=== Section Start ===

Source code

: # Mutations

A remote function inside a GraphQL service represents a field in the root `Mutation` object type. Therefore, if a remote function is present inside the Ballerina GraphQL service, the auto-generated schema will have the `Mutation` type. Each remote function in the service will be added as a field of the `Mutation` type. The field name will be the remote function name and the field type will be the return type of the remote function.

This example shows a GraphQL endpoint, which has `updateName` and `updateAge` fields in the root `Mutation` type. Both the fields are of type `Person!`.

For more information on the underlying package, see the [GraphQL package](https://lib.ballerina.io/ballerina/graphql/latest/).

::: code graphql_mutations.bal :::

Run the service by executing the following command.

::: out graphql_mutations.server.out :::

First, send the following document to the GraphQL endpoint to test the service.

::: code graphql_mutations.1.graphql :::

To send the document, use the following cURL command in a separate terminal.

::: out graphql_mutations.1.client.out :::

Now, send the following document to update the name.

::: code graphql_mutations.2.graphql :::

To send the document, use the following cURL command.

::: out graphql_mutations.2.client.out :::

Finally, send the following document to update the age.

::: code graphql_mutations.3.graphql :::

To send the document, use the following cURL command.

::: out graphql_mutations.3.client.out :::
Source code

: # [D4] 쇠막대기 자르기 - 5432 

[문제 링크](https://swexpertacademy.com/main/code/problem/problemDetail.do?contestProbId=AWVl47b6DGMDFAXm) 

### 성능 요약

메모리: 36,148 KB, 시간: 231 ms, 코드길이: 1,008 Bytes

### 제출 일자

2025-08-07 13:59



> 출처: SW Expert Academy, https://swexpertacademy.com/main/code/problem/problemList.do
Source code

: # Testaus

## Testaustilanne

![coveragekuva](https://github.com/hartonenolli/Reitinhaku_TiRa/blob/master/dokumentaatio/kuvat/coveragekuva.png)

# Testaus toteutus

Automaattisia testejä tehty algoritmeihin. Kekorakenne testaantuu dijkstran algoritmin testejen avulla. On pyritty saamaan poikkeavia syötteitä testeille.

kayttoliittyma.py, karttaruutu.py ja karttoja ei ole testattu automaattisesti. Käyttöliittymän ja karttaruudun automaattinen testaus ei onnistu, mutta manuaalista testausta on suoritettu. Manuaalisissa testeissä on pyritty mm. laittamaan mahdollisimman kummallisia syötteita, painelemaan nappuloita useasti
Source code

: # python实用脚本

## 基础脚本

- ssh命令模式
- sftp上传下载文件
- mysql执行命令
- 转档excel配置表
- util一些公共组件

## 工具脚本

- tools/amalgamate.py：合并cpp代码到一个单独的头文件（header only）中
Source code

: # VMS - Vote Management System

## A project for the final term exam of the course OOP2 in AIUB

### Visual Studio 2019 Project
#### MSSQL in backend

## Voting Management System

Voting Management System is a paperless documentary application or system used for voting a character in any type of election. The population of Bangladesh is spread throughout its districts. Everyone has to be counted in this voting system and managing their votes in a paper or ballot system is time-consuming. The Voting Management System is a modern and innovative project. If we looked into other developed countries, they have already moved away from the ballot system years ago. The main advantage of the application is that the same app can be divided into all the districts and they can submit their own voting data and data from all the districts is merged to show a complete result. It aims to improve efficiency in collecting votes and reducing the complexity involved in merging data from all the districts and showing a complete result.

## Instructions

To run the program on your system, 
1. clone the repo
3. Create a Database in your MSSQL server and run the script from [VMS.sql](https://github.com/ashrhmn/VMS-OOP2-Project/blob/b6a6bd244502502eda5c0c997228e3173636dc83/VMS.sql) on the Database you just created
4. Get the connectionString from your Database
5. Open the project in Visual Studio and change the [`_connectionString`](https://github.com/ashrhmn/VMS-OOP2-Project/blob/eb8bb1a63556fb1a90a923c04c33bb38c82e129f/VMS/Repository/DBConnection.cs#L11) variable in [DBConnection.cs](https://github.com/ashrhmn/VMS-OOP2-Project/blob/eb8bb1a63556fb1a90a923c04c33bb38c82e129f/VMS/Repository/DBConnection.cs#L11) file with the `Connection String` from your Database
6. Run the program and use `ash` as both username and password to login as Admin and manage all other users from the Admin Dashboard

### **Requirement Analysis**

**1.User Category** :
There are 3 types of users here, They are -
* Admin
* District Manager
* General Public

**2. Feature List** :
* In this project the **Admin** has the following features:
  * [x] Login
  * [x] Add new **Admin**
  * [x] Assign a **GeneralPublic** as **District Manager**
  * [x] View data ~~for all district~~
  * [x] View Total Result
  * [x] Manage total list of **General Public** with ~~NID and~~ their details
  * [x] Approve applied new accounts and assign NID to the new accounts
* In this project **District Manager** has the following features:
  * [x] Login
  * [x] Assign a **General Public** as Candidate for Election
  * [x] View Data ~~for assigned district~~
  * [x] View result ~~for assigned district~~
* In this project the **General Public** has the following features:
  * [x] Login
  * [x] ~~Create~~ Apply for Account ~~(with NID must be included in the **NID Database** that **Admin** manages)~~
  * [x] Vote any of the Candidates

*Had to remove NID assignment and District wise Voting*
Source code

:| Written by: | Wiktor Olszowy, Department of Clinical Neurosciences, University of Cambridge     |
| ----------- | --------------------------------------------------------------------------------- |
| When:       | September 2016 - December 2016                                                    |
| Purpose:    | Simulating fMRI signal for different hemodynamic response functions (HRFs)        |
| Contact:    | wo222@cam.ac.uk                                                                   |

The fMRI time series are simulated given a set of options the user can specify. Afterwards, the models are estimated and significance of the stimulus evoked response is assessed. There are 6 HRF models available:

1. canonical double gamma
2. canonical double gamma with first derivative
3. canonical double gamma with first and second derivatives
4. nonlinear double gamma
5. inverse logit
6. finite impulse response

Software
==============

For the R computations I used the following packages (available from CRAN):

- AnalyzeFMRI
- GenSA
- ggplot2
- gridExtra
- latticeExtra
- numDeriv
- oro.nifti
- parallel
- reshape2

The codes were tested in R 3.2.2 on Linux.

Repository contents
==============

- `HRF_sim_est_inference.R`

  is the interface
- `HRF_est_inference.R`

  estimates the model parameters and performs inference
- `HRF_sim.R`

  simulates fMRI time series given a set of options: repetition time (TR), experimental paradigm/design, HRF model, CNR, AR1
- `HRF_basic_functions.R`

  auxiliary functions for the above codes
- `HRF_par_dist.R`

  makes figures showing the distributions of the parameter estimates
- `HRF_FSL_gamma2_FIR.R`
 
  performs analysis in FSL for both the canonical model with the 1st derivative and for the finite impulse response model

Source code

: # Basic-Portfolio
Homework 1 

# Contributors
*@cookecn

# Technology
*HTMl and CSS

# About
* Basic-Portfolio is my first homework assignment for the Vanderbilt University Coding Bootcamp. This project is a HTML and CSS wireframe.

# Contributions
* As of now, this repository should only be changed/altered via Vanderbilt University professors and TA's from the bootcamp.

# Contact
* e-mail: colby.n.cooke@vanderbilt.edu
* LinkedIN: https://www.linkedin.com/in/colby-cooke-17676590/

=== Section End ===

## WHAT YOU ARE ASKED TO DO:
Report every line of the records that contains the word "only".

## ANSWER FOR THE TASK:
- tools/amalgamate.py：合并cpp代码到一个单独的头文件（header only）中
* As of now, this repository should only be changed/altered via Vanderbilt University professors and TA's from the bootcamp.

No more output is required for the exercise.